As comment, the CAFD file shows (on my F30, might be slightly different on your car): "Kommentar=Status MSA-Fahrerwunsch ist per default aus"

If you search for a part of the comment or the function (like 'msa', 'fahrerwunsch' or something like that), you might find it. Let us know if this helped or not


----------



## captirwin (May 3, 2012)

*Success*

I was able to reprogram my F25 Auto Stop/Start to Off default using ShawnSheridan's F10 cheatsheet.:rofl:
Thanks ShawnSheridan and JonathanArcher.:thumbup:


----------



## harryflyer (Feb 15, 2012)

svache said:


> I have noticed among F30 cars that some have different names for modules/functions in their CAFD files, perhaps the same is true among F10's?
> 
> Anyways, here's where it is located in the F30, maybe this could help you:
> 
> ...


Hey Svache. 
Thanks for the great suggestion. I tried using search on all of the CAFD files but still couldn't find an MSA_DEFAULT_OFF.

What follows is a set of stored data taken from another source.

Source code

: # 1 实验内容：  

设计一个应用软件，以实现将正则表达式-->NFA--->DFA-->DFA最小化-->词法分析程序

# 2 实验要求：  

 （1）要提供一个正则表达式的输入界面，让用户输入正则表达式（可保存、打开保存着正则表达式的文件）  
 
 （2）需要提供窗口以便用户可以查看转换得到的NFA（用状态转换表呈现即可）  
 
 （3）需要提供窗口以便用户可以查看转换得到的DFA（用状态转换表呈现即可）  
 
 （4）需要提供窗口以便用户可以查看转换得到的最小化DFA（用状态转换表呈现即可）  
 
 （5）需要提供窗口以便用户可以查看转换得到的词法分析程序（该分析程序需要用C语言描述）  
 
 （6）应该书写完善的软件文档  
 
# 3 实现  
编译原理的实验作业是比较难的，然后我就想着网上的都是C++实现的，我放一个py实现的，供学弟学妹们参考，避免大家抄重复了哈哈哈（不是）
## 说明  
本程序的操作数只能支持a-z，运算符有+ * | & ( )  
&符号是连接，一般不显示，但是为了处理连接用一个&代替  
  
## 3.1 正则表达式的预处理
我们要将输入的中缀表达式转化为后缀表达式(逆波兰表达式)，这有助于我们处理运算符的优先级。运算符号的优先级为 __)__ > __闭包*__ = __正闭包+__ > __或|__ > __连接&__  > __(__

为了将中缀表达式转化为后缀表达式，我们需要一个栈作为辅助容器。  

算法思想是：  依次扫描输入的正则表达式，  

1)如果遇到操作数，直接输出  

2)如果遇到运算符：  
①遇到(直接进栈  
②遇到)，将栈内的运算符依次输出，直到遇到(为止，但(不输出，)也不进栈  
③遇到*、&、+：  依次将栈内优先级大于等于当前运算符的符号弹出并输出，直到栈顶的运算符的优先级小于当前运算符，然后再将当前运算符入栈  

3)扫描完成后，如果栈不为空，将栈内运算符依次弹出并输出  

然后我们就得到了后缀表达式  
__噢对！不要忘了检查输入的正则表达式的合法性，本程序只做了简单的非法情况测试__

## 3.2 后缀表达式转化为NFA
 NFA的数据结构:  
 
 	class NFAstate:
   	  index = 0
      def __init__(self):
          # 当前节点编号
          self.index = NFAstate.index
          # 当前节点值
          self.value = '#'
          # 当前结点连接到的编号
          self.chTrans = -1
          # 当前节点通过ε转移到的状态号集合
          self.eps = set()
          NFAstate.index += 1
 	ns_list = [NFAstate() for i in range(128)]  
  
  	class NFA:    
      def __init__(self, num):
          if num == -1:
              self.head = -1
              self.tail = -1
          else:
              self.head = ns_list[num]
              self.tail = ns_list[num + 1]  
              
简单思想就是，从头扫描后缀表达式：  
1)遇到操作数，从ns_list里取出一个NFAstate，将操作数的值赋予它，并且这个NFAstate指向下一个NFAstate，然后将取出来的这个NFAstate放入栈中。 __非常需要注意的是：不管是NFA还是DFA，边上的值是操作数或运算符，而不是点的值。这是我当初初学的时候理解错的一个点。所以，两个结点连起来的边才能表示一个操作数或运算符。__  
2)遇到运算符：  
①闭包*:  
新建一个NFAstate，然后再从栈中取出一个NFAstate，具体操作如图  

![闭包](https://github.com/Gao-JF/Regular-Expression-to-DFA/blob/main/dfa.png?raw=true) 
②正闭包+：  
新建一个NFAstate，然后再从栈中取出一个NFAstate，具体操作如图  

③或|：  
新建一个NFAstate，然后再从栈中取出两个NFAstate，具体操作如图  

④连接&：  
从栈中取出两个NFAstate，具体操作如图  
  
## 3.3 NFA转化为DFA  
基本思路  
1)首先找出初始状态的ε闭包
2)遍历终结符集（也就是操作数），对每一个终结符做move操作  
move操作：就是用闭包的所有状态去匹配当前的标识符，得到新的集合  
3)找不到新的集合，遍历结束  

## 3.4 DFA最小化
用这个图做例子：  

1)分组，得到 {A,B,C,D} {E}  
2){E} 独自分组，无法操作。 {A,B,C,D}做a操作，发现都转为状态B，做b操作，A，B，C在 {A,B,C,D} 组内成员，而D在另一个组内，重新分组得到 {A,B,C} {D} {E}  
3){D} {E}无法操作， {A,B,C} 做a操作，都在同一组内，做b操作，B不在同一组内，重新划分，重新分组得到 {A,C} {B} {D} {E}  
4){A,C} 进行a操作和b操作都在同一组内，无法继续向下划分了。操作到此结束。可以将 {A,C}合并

I'm wondering whether I should download psdzdata ver 2.46.1 as I originally used ver 2.46.3.
Thanks again
Harry


----------



## svache (May 15, 2012)

harryflyer said:


> Hey Svache.
> Thanks for the great suggestion. I tried using search on all of the CAFD files but still couldn't find an MSA_DEFAULT_OFF.
> 
> I'm wondering whether I should download psdzdata ver 2.46.1 as I originally used ver 2.46.3.
> ...


Hiya Harry,

I'm sorry it didn't work out. Did you also try searching on 'default_off' or something else?

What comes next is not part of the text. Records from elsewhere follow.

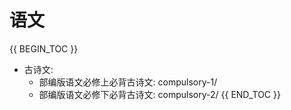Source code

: # 语文

{{ BEGIN_TOC }}
- 古诗文:
    - 部编版语文必修上必背古诗文: compulsory-1/
    - 部编版语文必修下必背古诗文: compulsory-2/
{{ END_TOC }}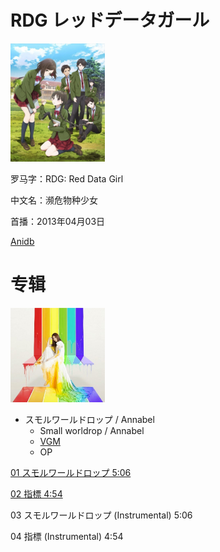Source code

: # RDG レッドデータガール

<img src="/img/RDG_レッドデータガール/133713.jpg" width="30%" height="30%" />

罗马字：RDG: Red Data Girl

中文名：濒危物种少女

首播：2013年04月03日

[Anidb](https://anidb.net/anime/9328)

# 专辑

<img src="/img/RDG_レッドデータガール/37873-1365756558.jpg" width="30%" height="30%" />

* スモルワールドロップ / Annabel
  * Small worldrop / Annabel
  * [VGM](https://vgmdb.net/album/37873)
  * OP

[01 	スモルワールドロップ 	5:06](https://github.com/Little-Data/Anime-LRCS/blob/main/2013/RDG_レッドデータガール/スモルワールドロップ.lrc)

[02 	指標 	4:54](https://github.com/Little-Data/Anime-LRCS/blob/main/2013/RDG_レッドデータガール/指標.lrc)

03 	スモルワールドロップ (Instrumental) 	5:06

04 	指標 (Instrumental) 	4:54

As for the data version, I think it shouldn't matter, the higher number should be better as it is newer and includes more stuff, not less. Your cafs should either have the function or not.

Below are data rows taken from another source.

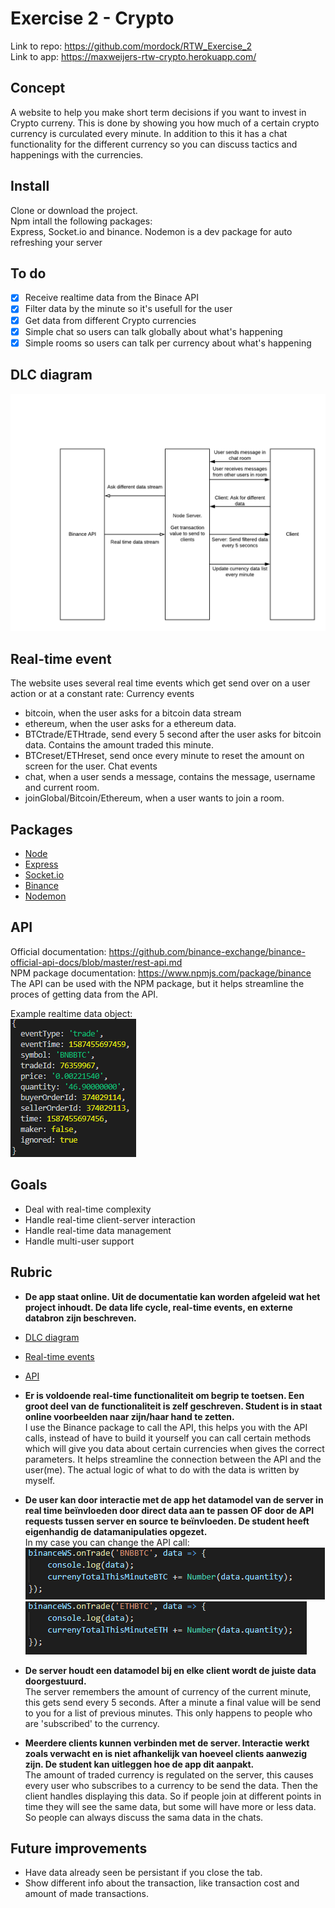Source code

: # Exercise 2 - Crypto

Link to repo: https://github.com/mordock/RTW_Exercise_2  
Link to app: https://maxweijers-rtw-crypto.herokuapp.com/  

## Concept
A website to help you make short term decisions if you want to invest in Crypto curreny. This is done by showing you how much of a certain crypto currency is curculated every minute. In addition to this it has a chat functionality for the different currency so you can discuss tactics and happenings with the currencies. 

## Install
Clone or download the project.   
Npm intall the following packages:  
Express, Socket.io and binance.
Nodemon is a dev package for auto refreshing your server  

## To do 

- [x] Receive realtime data from the Binace API
- [x] Filter data by the minute so it's usefull for the user
- [x] Get data from different Crypto currencies
- [x] Simple chat so users can talk globally about what's happening
- [x] Simple rooms so users can talk per currency about what's happening

## DLC diagram
![alt_text](https://github.com/mordock/real-time-web-1920/blob/master/course/resources/Blank%20Diagram2.png)

## Real-time event
The website uses several real time events which get send over on a user action or at a constant rate:
Currency events
- bitcoin, when the user asks for a bitcoin data stream
- ethereum, when the user asks for a ethereum data.
- BTCtrade/ETHtrade, send every 5 second after the user asks for bitcoin data. Contains the amount traded this minute.
- BTCreset/ETHreset, send once every minute to reset the amount on screen for the user.
Chat events
- chat, when a user sends a message, contains the message, username and current room.
- joinGlobal/Bitcoin/Ethereum, when a user wants to join a room.

## Packages
- [Node](https://nodejs.org/)
- [Express](https://expressjs.com/)
- [Socket.io](https://socket.io/)
- [Binance](https://www.npmjs.com/package/binance)
- [Nodemon](https://www.npmjs.com/package/nodemon)

## API
Official documentation: https://github.com/binance-exchange/binance-official-api-docs/blob/master/rest-api.md  
NPM package documentation: https://www.npmjs.com/package/binance  
The API can be used with the NPM package, but it helps streamline the proces of getting data from the API.

Example realtime data object:  
![alt_text](https://github.com/mordock/real-time-web-1920/blob/master/course/resources/Object.png)

## Goals

- Deal with real-time complexity
- Handle real-time client-server interaction
- Handle real-time data management
- Handle multi-user support

## Rubric
- **De app staat online. Uit de documentatie kan worden afgeleid wat het project inhoudt. De data life cycle, real-time events, en externe databron zijn beschreven.**  
- [DLC diagram](#DLC-diagram)
- [Real-time events](#Real-time-event)
- [API](#API)  

-	**Er is voldoende real-time functionaliteit om begrip te toetsen. Een groot deel van de functionaliteit is zelf geschreven. Student is in staat online voorbeelden naar zijn/haar hand te zetten.**  
I use the Binance package to call the API, this helps you with the API calls, instead of have to build it yourself you can call certain methods which will give you data about certain currencies when gives the correct parameters. It helps streamline the connection between the API and the user(me).
The actual logic of what to do with the data is written by myself. 

- **De user kan door interactie met de app het datamodel van de server in real time beïnvloeden door direct data aan te passen OF door de API requests tussen server en source te beïnvloeden. De student heeft eigenhandig de datamanipulaties opgezet.**  
In my case you can change the API call:  
![alt_text](https://github.com/mordock/real-time-web-1920/blob/master/course/resources/btc.png)  
![alt_text](https://github.com/mordock/real-time-web-1920/blob/master/course/resources/eth.png)

- **De server houdt een datamodel bij en elke client wordt de juiste data doorgestuurd.**  
The server remembers the amount of currency of the current minute, this gets send every 5 seconds. After a minute a final value will be send to you for a list of previous minutes. This only happens to people who are 'subscribed' to the currency. 

- **Meerdere clients kunnen verbinden met de server. Interactie werkt zoals verwacht en is niet afhankelijk van hoeveel clients aanwezig zijn. De student kan uitleggen hoe de app dit aanpakt.**  
The amount of traded currency is regulated on the server, this causes every user who subscribes to a currency to be send the data. Then the client handles displaying this data. So if people join at different points in time they will see the same data, but some will have more or less data. So people can always discuss the sama data in the chats. 

## Future improvements  
- Have data already seen be persistant if you close the tab.  
- Show different info about the transaction, like transaction cost and amount of made transactions.  

[rubric]: https://docs.google.com/spreadsheets/d/e/2PACX-1vSd1I4ma8R5mtVMyrbp6PA2qEInWiOialK9Fr2orD3afUBqOyvTg_JaQZ6-P4YGURI-eA7PoHT8TRge/pubhtml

Could you post the 'CAS' cafd file by any chance? (just change the .ncd extention to .pdf), that way we can take a look for you and see if we might find it


----------



## harryflyer (Feb 15, 2012)

Svache:

Here is the CAFD file. Please let me know your thoughts.

Regards
Harry


----------



## svache (May 15, 2012)

I just looked at the file and, wow, I kind of wonder why it is not there.. it's almost as if they deleted the possibility to turn it off.. :S

I did, however, notice the presence of TC_MSA_MEMORY, which on the F30 (although it's called TCM_MSA_MEMORY) is a function to have the car remember the last setting of the A.S.S. In order to use this, it had to be turned to active but, kind of surprisingly, it is already set to aktiv in your CAFD file. Did you do this by any chance? And if so, does this work for the car to remember the last setting used before the car was turned off? If so, I would just use that function instead


----------



## harryflyer (Feb 15, 2012)

Svache.
Thanks for checking the file.
Yes, I did change the MSA_MEMORY to active and this does work. I would have preferred the other setting but this one works great as I don't have to manually turn off the A.S.S. every time I start the car.
Harry


----------



## Stealth.Pilot (Jul 2, 2009)

I coded someone's 2012 535 this morning, and i also had the default off setting. However the TSA_Memory active setting is a good substitute.


----------



## harryflyer (Feb 15, 2012)

Hi Stealth.Pilot
Can I ask what verson of psdzdata you used? 
I have version 2.46.3.

Thanks
Harry


----------